◆ Exercise prompt ◆
From the material below, copy each line that holds the word "query".

BEGIN

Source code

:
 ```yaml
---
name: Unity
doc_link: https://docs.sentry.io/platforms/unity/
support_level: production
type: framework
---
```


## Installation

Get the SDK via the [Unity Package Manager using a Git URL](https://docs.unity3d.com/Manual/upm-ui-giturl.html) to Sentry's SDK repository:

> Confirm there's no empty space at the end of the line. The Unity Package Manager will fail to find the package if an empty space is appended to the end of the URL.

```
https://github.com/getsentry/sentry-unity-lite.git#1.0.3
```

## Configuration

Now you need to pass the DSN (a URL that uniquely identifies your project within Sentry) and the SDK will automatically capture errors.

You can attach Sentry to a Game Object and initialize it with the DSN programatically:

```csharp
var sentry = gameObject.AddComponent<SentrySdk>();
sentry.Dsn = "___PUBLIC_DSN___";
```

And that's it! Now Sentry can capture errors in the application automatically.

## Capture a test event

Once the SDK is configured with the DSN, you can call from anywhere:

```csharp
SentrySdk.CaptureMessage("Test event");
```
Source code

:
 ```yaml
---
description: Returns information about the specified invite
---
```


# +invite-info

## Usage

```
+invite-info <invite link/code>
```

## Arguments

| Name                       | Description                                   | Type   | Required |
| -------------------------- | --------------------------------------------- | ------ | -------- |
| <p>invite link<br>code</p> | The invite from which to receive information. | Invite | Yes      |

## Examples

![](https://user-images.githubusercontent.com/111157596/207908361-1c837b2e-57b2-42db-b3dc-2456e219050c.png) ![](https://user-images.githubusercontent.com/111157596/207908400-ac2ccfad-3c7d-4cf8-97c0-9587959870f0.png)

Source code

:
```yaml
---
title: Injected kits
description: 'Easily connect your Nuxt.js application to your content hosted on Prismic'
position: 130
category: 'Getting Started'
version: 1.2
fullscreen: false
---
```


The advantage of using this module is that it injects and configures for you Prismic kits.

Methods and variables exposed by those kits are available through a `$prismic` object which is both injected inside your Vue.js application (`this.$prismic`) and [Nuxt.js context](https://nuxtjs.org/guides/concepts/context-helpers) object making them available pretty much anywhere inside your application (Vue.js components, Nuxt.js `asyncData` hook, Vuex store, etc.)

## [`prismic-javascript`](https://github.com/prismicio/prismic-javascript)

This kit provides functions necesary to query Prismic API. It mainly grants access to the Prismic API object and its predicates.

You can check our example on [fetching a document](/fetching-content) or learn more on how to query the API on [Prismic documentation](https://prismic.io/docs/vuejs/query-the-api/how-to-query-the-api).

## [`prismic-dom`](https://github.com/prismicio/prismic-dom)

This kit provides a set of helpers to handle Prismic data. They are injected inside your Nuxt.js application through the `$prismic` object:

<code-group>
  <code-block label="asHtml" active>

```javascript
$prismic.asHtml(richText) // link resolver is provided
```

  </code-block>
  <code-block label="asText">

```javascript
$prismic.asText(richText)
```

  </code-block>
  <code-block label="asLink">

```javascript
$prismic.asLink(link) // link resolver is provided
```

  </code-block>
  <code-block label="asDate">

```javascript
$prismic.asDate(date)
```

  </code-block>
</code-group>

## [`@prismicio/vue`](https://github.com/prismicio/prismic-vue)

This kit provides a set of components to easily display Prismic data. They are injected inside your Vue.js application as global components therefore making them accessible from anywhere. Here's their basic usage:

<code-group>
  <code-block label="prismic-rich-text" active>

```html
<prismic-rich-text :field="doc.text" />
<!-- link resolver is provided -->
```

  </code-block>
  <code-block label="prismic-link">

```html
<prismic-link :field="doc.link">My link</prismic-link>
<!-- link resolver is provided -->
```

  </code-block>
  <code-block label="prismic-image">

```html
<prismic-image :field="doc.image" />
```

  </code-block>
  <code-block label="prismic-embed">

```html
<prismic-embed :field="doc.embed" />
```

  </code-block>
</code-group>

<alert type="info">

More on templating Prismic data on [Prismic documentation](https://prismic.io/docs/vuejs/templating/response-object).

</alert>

END
BEGIN

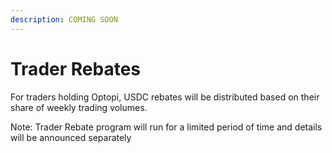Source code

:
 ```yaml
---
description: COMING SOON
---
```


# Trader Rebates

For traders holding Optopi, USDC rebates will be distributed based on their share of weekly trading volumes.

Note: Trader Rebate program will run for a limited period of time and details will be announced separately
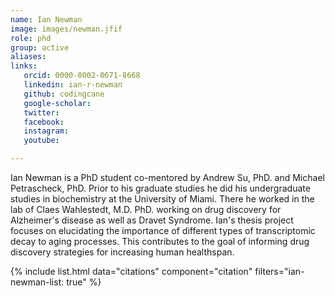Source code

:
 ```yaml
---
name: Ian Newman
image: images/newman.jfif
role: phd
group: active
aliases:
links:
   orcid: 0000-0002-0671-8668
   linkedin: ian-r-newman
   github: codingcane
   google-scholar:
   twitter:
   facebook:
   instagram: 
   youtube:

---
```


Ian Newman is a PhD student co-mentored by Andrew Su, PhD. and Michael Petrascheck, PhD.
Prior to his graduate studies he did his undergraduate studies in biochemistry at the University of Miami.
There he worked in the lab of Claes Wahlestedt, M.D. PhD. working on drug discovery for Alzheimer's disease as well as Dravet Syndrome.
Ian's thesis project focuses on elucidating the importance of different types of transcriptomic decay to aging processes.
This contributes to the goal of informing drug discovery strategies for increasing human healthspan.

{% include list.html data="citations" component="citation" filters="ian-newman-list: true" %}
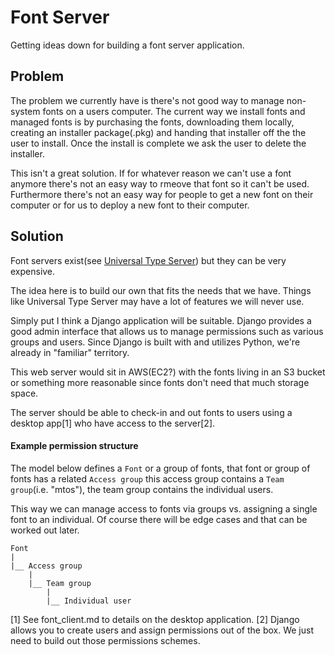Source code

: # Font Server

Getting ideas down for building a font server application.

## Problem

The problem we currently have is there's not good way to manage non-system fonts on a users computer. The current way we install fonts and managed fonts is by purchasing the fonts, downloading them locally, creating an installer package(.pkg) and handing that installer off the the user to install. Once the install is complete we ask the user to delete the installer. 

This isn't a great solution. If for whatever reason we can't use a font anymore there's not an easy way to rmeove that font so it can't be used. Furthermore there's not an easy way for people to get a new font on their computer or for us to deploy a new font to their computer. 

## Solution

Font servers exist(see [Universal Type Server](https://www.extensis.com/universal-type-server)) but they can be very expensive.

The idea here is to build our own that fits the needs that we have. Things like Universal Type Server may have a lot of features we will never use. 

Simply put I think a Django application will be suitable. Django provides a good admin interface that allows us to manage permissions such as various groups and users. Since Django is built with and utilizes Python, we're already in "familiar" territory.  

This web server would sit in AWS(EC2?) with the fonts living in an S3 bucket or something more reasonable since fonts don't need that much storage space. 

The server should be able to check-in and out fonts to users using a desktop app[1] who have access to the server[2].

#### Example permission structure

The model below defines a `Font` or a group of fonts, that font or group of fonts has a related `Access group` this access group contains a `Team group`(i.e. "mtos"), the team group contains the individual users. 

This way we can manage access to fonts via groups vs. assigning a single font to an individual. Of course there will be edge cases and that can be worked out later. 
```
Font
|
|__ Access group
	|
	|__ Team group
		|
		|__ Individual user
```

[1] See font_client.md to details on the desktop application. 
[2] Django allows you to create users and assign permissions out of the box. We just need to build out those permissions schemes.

END

◆ Exercise output ◆
This kit provides functions necesary to query Prismic API. It mainly grants access to the Prismic API object and its predicates.
You can check our example on [fetching a document](/fetching-content) or learn more on how to query the API on [Prismic documentation](https://prismic.io/docs/vuejs/query-the-api/how-to-query-the-api).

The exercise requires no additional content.